Charlotte remained silent, wondering what the British ninja and mother-to-be expected of her. They were strangers, but Betsy had, for some unknown reason, chosen Charlotte as her confident, and it baffled her.
Charlotte's expression grew more troubled as she caught the woman's purple eyes with her own. There was something in them that she couldn't recognise, something that Betsy held in her that wasn't quite human, and it frightened her.
"You see it, then?" Betsy asked softly. "You see what I see. Nothing's the same, everything has changed! I'm no longer human, no longer mutant. The shadows are still and silent, but I know they are there, watching me, waiting for me to remember them, and at times, I recall the peace they gave me, the freedom, the release. I want that. I want it all, but I don't want to lose myself. I'm so tired of this, of life, of living."
"Don't say that!" Charlotte said firmly, taking a grasp of the situation before Betsy lost total control. "Don't you ever say that! You have a baby growing inside of you, a tiny life that is depending on you to deliver it safely into this world, and if you give up, it is not you that loses everything. It is that baby's, Warren's baby."
Betsy shrank away from the harsh words. "I'm sorry. I'm sorry. I didn't mean it. I never mean it. It isn't me. It isn't me!"

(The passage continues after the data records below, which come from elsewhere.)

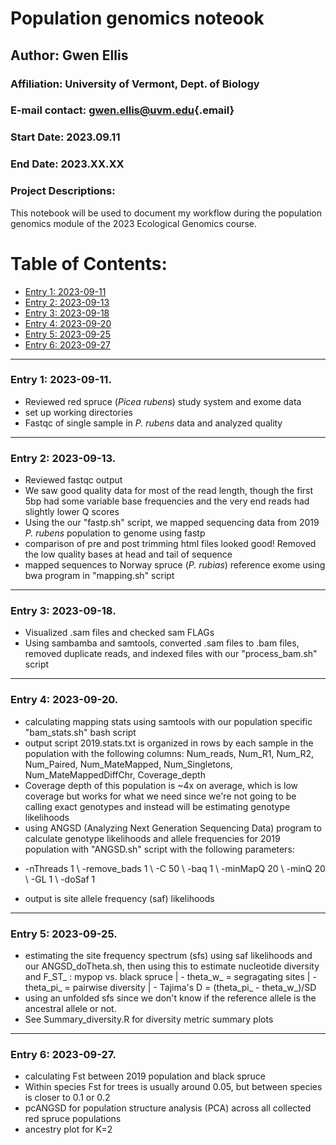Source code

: # Population genomics noteook

## Author: Gwen Ellis

### Affiliation: University of Vermont, Dept. of Biology

### E-mail contact: [gwen.ellis\@uvm.edu](mailto:gwen.ellis@uvm.edu){.email}

### Start Date: 2023.09.11

### End Date: 2023.XX.XX

### Project Descriptions:

This notebook will be used to document my workflow during the population genomics module of the 2023 Ecological Genomics course.

# Table of Contents:

-   [Entry 1: 2023-09-11](#id-section1)
-   [Entry 2: 2023-09-13](#id-section2)
-   [Entry 3: 2023-09-18](#id-section3)
-   [Entry 4: 2023-09-20](#id-section4)
-   [Entry 5: 2023-09-25](#id-section5)
-   [Entry 6: 2023-09-27](#id-section6)

------    
<div id='id-section1'/>   


### Entry 1: 2023-09-11.   
- Reviewed red spruce (*Picea rubens*) study system and exome data
- set up working directories
- Fastqc of single sample in *P. rubens* data and analyzed quality


------    
<div id='id-section2'/>   


### Entry 2: 2023-09-13.  
- Reviewed fastqc output
- We saw good quality data for most of the read length, though the first 5bp had some variable base frequencies and the very end reads had slightly lower Q scores
- Using the our "fastp.sh" script, we mapped sequencing data from 2019 *P. rubens* population to genome using fastp
- comparison of pre and post trimming html files looked good! Removed the low quality bases at head and tail of sequence
- mapped sequences to Norway spruce (*P. rubias*) reference exome using bwa program in "mapping.sh" script



------    
<div id='id-section3'/>   


### Entry 3: 2023-09-18.
- Visualized .sam files and checked sam FLAGs
- Using sambamba and samtools, converted .sam files to .bam files, removed duplicate reads, and indexed files with our "process_bam.sh" script 


------    
<div id='id-section4'/>   


### Entry 4: 2023-09-20.
- calculating mapping stats using samtools with our population specific "bam_stats.sh" bash script
- output script 2019.stats.txt is organized in rows by each sample in the population with the following columns: Num_reads, Num_R1, Num_R2, Num_Paired, Num_MateMapped, Num_Singletons, Num_MateMappedDiffChr, Coverage_depth
- Coverage depth of this population is ~4x on average, which is low coverage but works for what we need since we're not going to be calling exact genotypes and instead will be estimating genotype likelihoods
- using ANGSD (Analyzing Next Generation Sequencing Data) program to calculate genotype likelihoods and allele frequencies for 2019 population with "ANGSD.sh" script with the following parameters:
* -nThreads 1 \ -remove_bads 1 \ -C 50 \ -baq 1 \ -minMapQ 20 \ -minQ 20 \ -GL 1 \ -doSaf 1
- output is site allele frequency (saf) likelihoods 


------    
<div id='id-section5'/>   


### Entry 5: 2023-09-25.
- estimating the site frequency spectrum (sfs) using saf likelihoods and our ANGSD_doTheta.sh, then using this to estimate nucleotide diversity and F_ST_ : mypop vs. black spruce
| - theta_w_ = segragating sites
| - theta_pi_ = pairwise diversity
| - Tajima's D = (theta_pi_ - theta_w_)/SD
- using an unfolded sfs since we don't know if the reference allele is the ancestral allele or not. 
- See Summary_diversity.R for diversity metric summary plots


------    
<div id='id-section6'/>   


### Entry 6: 2023-09-27.
- calculating Fst between 2019 population and black spruce
- Within species Fst for trees is usually around 0.05, but between species is closer to 0.1 or 0.2
- pcANGSD for population structure analysis (PCA) across all collected red spruce populations
- ancestry plot for K=2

"Who is it then?" Charlotte asked, her patience waning. "And while we're at it, can you explain to me what I'm doing here? Do you expect me to be an audience to your lunacy? Or is it a case of the big bad mutant wanting to scare the shit out of the tiny, insignificant human? Huh, Betsy, why am I here?"
"I'm not a mutant," Betsy murmured, brushing her dishevelled hair back into the ponytail.
"Why am I here?!"
"I didn't know who else..."
Charlotte cut her off, raising a hand to silence the woman. "Why?"
"You knew him, you loved him, I was... I think I was hoping to feel a glimpse of that, to be reminded because I can feel myself forgetting him. He's like a memory, now, a fading memory and I don't know how much longer I can hold onto him. I only wanted you to remember what I could not. I'm sorry."
It was only then that Charlotte stopped focussing only on Betsy and finally turned her attention to the other patrons in the cafe. Much to her surprise, they seem to be paying no mind to them whatsoever. It was almost as if they were invisible to the patrons, as if their eyes...
"Could not see us," Betsy finished the thought. "They can't. My mind won't allow them to see us in other way that is we were talking softly over tea."
Charlotte grabbed her purse and stood up rigidly, seething in anger. "The next time you are in the mood to screw around with somebody, Betsy, it better not be me. In fact, I would recommend you forget my number right now."
She stomped out of the cafe, turned left at the street and disappeared out of view, and Betsy, watching her go, turned back to her imaginary cup of tea and stared as the demons in her soul began to slowly emerge, one by one, like an army, ready to fight, ready to kill, ready to forget themselves in the darkness of despair.